Entre as desigualdades sociais e o cuidado em saúde

Segundo Potvin et al.4, com base na perspectiva do realismo crítico de Bhaskar, os programas se situam no domínio dos eventos, dos acontecimentos e, por conseguinte, da ação (domínio do atual) e expressam situações problemáticas. Ao localizar os programas nesse domínio, as autoras destacam três implicações no que concerne à avaliação em saúde: i) a definição do que se constitui um programa; ii) a importância de explorar os mecanismos ativados na resolução de um problema e iii) a relevância da avaliação identificar os mecanismos concretos. É fundamental compreender os programas para além de seu caráter prescritivo e normativo.
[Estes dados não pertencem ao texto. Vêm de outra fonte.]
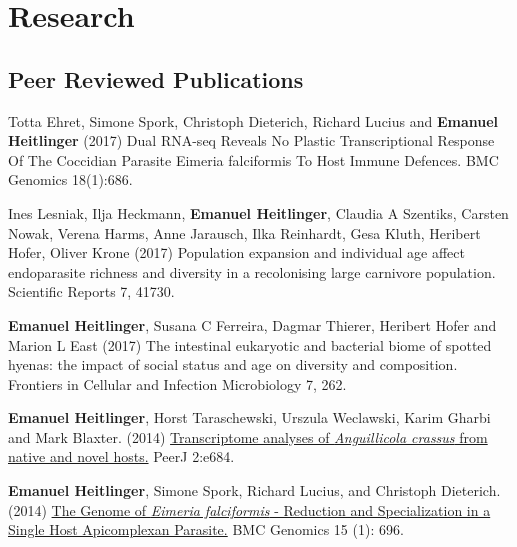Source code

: \documentclass[10pt,a4paper]{article}
\renewenvironment{itemize}{
  \begin{list}{}{
    \setlength{\leftmargin}{2.5em}
    \setlength{\itemsep}{0.25em}
    \setlength{\parskip}{0pt}
    \setlength{\parsep}{0.25em}
  }
}{
  \end{list}
}
\begin{document}

\section*{Research}

\subsection*{Peer Reviewed Publications}

\begin{itemize}

\item Totta Ehret, Simone Spork, Christoph Dieterich, Richard Lucius
  and \textbf{Emanuel Heitlinger} (2017) Dual RNA-seq Reveals No
  Plastic Transcriptional Response Of The Coccidian Parasite Eimeria
  falciformis To Host Immune Defences. BMC Genomics 18(1):686.
  
\item Ines Lesniak, Ilja Heckmann, \textbf{Emanuel Heitlinger},
  Claudia A Szentiks, Carsten Nowak, Verena Harms, Anne Jarausch, Ilka
  Reinhardt, Gesa Kluth, Heribert Hofer, Oliver Krone (2017)
  Population expansion and individual age affect endoparasite richness
  and diversity in a recolonising large carnivore
  population. Scientific Reports 7, 41730.
  
\item \textbf{Emanuel Heitlinger}, Susana C Ferreira, Dagmar Thierer,
  Heribert Hofer and Marion L East (2017) The intestinal eukaryotic
  and bacterial biome of spotted hyenas: the impact of social status
  and age on diversity and composition. Frontiers in Cellular and
  Infection Microbiology 7, 262.
  
\item \textbf{Emanuel Heitlinger}, Horst Taraschewski, Urszula
  Weclawski, Karim Gharbi and Mark Blaxter. (2014)
  \href{https://peerj.com/articles/684/}{Transcriptome analyses of
    \textit{Anguillicola crassus} from native and novel hosts.}  PeerJ
  2:e684.

\item \textbf{Emanuel Heitlinger}, Simone Spork, Richard Lucius, and
  Christoph Dieterich. (2014)
  \href{http://www.biomedcentral.com/1471-2164/15/696/abstract}{The
    Genome of \textit{Eimeria falciformis} - Reduction and Specialization in a
    Single Host Apicomplexan Parasite.} BMC Genomics 15 (1): 696.


\end{itemize}
\end{document}
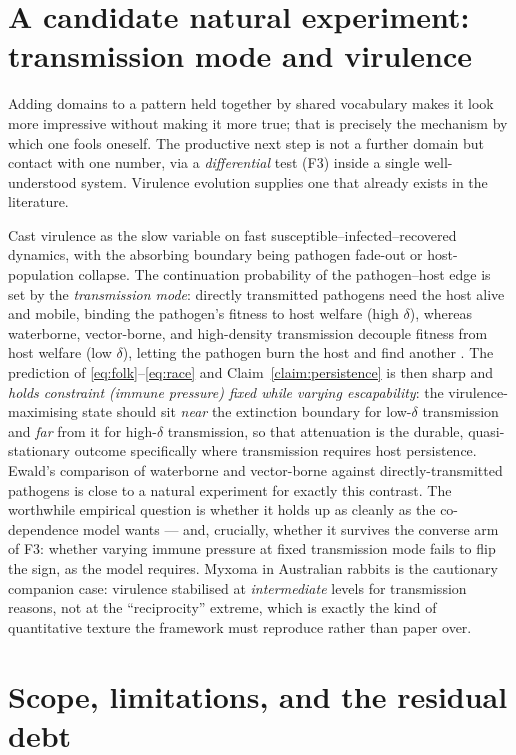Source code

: \documentclass[11pt]{article}
\theoremstyle{plain}
\theoremstyle{definition}
\begin{document}
\section{A candidate natural experiment: transmission mode and virulence}
\label{sec:ewald}

Adding domains to a pattern held together by shared vocabulary makes it look more impressive without making it more true; that is precisely the mechanism by which one fools oneself. The productive next step is not a further domain but contact with one number, via a \emph{differential} test (F3) inside a single well-understood system. Virulence evolution supplies one that already exists in the literature.

Cast virulence as the slow variable on fast susceptible--infected--recovered dynamics, with the absorbing boundary being pathogen fade-out or host-population collapse. The continuation probability of the pathogen--host edge is set by the \emph{transmission mode}: directly transmitted pathogens need the host alive and mobile, binding the pathogen's fitness to host welfare (high $\delta$), whereas waterborne, vector-borne, and high-density transmission decouple fitness from host welfare (low $\delta$), letting the pathogen burn the host and find another \cite{ewald1994,frank1996}. The prediction of \eqref{eq:folk}--\eqref{eq:race} and Claim~\ref{claim:persistence} is then sharp and \emph{holds constraint (immune pressure) fixed while varying escapability}: the virulence-maximising state should sit \emph{near} the extinction boundary for low-$\delta$ transmission and \emph{far} from it for high-$\delta$ transmission, so that attenuation is the durable, quasi-stationary outcome specifically where transmission requires host persistence. Ewald's comparison of waterborne and vector-borne against directly-transmitted pathogens is close to a natural experiment for exactly this contrast. The worthwhile empirical question is whether it holds up as cleanly as the co-dependence model wants --- and, crucially, whether it survives the converse arm of F3: whether varying immune pressure at fixed transmission mode fails to flip the sign, as the model requires. Myxoma in Australian rabbits is the cautionary companion case: virulence stabilised at \emph{intermediate} levels for transmission reasons, not at the ``reciprocity'' extreme, which is exactly the kind of quantitative texture the framework must reproduce rather than paper over.

\section{Scope, limitations, and the residual debt}
\label{sec:limits}
\end{document}
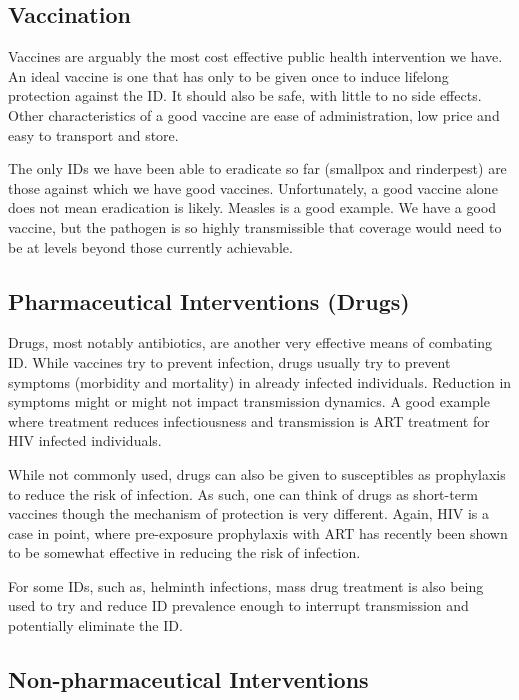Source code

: \documentclass[]{book}
\theoremstyle{definition}
\theoremstyle{definition}
\theoremstyle{definition}
\theoremstyle{remark}
\begin{document}
\subsection{Vaccination}\label{vaccination}

Vaccines are arguably the most cost effective public health intervention
we have. An ideal vaccine is one that has only to be given once to
induce lifelong protection against the ID. It should also be safe, with
little to no side effects. Other characteristics of a good vaccine are
ease of administration, low price and easy to transport and store.

The only IDs we have been able to eradicate so far (smallpox and
rinderpest) are those against which we have good vaccines.
Unfortunately, a good vaccine alone does not mean eradication is likely.
Measles is a good example. We have a good vaccine, but the pathogen is
so highly transmissible that coverage would need to be at levels beyond
those currently achievable.

\subsection{Pharmaceutical Interventions
(Drugs)}\label{pharmaceutical-interventions-drugs}

Drugs, most notably antibiotics, are another very effective means of
combating ID. While vaccines try to prevent infection, drugs usually try
to prevent symptoms (morbidity and mortality) in already infected
individuals. Reduction in symptoms might or might not impact
transmission dynamics. A good example where treatment reduces
infectiousness and transmission is ART treatment for HIV infected
individuals.

While not commonly used, drugs can also be given to susceptibles as
prophylaxis to reduce the risk of infection. As such, one can think of
drugs as short-term vaccines though the mechanism of protection is very
different. Again, HIV is a case in point, where pre-exposure prophylaxis
with ART has recently been shown to be somewhat effective in reducing
the risk of infection.

For some IDs, such as, helminth infections, mass drug treatment is also
being used to try and reduce ID prevalence enough to interrupt
transmission and potentially eliminate the ID.

\subsection{Non-pharmaceutical
Interventions}\label{non-pharmaceutical-interventions}
\end{document}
Um programa é um “objeto em transformação”4 constituído por uma “matriz de inter-relações”: todos os sujeitos implicados têm a capacidade de exercer poderes causais que podem acionar mecanismos que (re)estruturam relações entre os componentes dos programas.

Torna-se necessário no âmbito dos programas em saúde apreender os “processos por meio dos quais os eventos se transformam”. Mais do que conhecer as causas e determinantes de um problema em saúde, cabe explorar como se produz, se reproduz e se transforma um problema ou “quais mecanismos e ações se desenvolvem para que se chegue a um evento problemático”4. A terceira implicação é de ordem metodológica, pois a identificação dos mecanismos concretos não se reduz às percepções que deles têm os sujeitos envolvidos. Como acrescentam: “a teoria torna-se um interessante instrumento de avaliação”4.

Para responder à pergunta o que “são os programas sociais” é importante conhecê-los a partir de múltiplas teorias. Como formulado por Weiss6, os programas sociais são empreendimentos complexos que envolvem um vasto conjunto de pessoas, estilos e procedimentos, o que os torna pouco específicos e difícil de descrever o que realmente são. Weiss6 acrescenta: “como é esperado que o programa traga mudanças?”.

No caso do PBF e da ESF quais as mudanças pretendidas? Weiss6 recomenda que se dedique ao amplo conhecimento dos programas e de seus objetivos – não no sentido de investigar se foram ou não cumpridos e de que maneira – e acrescenta que muitos programas têm múltiplos objetivos. Em meio à sua complexidade e múltiplos alcances, os gestores e os funcionários têm oportunidade para selecionar a parte do programa na qual desejam se concentrar, o que torna relevante identificar quais desses objetivos lhes são reais.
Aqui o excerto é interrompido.